Despite being insulated from the carnage, the economic devastation of Europe would have very important consequences for Australia. Most crucial was its role in the decline of Empire, which the British Government could no longer afford to maintain – and the related decline of Britain as Australia’s major trading partner. The latter would be accelerated by America’s demand for a new economic order, in which the old system of preferential tariffs would be abolished and nations would have to compete on an equal playing field. But the poverty of Western Europe was certainly concerning in its own right, not least because it might make its nations more susceptible to the spread of communism.

These concerns were clearly encapsulated, albeit from the British perspective, in an extensive note Amery left inside the book. It reads:

‘I have from time to time I think sent you some of my pessimistic prognostications about the impending economic crisis here. I fear they erred if anything on the side of optimism and that we are going to be confronted by a pretty desperate situation early next year. I doubt very much whether anything will come of Marshall’s suggestions, even if there is going to be American help for Europe it will not be sufficient to see us through here. Our only chance lies in breaking completely away from the American policy of non-discrimination and making such bilateral bargains as we can with those who are content to be paid in British goods for their produce, first and foremost by the rest of the Empire and secondly by other countries who are prepared to deal with us on a mutual basis irrespective of precise price levels. In that light we shall need all that Australia can send us and will I hope by then have the sense to come to long-term preferential agreements which would justify an expansion of Australian output and an increased flow of migration.
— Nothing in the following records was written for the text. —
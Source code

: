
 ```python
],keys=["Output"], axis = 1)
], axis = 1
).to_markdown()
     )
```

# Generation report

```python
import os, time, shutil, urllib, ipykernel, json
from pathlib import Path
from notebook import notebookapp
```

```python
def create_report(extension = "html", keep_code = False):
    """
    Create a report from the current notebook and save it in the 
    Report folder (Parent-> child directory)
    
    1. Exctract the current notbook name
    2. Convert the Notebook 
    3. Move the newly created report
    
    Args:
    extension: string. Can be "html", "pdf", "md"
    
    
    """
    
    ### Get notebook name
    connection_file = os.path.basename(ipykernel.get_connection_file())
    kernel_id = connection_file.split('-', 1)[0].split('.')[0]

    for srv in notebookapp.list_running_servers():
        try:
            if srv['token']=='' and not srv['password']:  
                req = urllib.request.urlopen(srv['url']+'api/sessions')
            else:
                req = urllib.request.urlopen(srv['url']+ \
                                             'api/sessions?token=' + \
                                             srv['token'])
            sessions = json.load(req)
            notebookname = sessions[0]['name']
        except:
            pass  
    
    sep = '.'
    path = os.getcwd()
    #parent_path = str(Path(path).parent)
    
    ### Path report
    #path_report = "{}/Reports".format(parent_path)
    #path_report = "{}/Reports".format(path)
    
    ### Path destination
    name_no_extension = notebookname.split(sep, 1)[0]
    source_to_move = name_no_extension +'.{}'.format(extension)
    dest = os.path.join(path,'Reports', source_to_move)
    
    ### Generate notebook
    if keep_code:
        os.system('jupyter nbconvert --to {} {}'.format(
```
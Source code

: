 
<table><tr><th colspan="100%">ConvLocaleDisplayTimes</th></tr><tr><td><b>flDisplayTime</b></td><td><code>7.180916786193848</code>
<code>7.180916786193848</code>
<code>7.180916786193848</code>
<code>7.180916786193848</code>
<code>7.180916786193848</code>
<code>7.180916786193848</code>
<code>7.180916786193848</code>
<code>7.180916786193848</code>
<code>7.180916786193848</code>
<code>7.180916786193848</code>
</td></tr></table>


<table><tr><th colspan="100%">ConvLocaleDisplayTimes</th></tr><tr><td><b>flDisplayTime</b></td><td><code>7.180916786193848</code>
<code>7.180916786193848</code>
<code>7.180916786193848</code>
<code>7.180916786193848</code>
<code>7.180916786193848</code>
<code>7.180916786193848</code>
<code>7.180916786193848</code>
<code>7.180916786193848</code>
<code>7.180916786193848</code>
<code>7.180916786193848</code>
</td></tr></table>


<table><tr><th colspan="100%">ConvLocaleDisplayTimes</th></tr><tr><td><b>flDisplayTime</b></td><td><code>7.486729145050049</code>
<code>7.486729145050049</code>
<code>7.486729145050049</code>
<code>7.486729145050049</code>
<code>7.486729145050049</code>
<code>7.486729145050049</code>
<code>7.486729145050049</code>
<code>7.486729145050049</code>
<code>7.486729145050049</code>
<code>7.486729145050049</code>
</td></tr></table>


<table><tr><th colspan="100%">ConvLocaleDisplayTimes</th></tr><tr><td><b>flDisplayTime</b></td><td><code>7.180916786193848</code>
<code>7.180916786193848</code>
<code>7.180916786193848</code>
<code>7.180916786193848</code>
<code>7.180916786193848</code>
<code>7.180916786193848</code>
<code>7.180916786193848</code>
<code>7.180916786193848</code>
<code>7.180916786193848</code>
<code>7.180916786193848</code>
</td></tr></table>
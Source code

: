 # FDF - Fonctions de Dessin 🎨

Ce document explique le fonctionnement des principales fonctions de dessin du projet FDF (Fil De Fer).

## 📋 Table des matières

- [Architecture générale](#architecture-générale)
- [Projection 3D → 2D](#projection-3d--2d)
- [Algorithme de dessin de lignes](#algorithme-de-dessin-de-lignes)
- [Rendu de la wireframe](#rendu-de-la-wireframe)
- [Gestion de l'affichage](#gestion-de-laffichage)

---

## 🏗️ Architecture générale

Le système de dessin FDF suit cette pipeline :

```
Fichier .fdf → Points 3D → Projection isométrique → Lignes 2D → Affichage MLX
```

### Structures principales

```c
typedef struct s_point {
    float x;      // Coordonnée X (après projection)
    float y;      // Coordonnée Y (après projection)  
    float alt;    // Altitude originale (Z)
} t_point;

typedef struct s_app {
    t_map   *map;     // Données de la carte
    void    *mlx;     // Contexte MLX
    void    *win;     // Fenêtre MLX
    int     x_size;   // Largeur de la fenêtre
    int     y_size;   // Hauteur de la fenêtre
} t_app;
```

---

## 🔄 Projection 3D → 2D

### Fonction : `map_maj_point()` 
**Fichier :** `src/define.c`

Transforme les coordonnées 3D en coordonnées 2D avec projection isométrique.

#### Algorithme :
I am by no means sure that the present discussions over European re-construction will not finally put an end to all illusions about the possibility of co-operation between Western Europe and Russia and her satellites. The danger will be if Western Europe fails to recover that there may be serious attempts by the Communist Party in countries like France and Italy to seize control with Russian support and that might well precipitate intervention on the parts of the United States and ourselves.

Yours ever, LS Amery.’

‘Marshall’s suggestions’ referred to the famous scheme first enunciated by Secretary of State George C. Marshall less than a month before Amery wrote to Menzies. Later known as the ‘Marshall Plan’, its core was an unprecedented aid package of $13.3 billion which would indeed stabilise the economies of Western Europe, albeit with the attached condition that they had to agree to removing trade barriers. Britain herself would receive more than a quarter of the funding, but this merely staved off bankruptcy; it could not halt her overall retreat from being a true global power.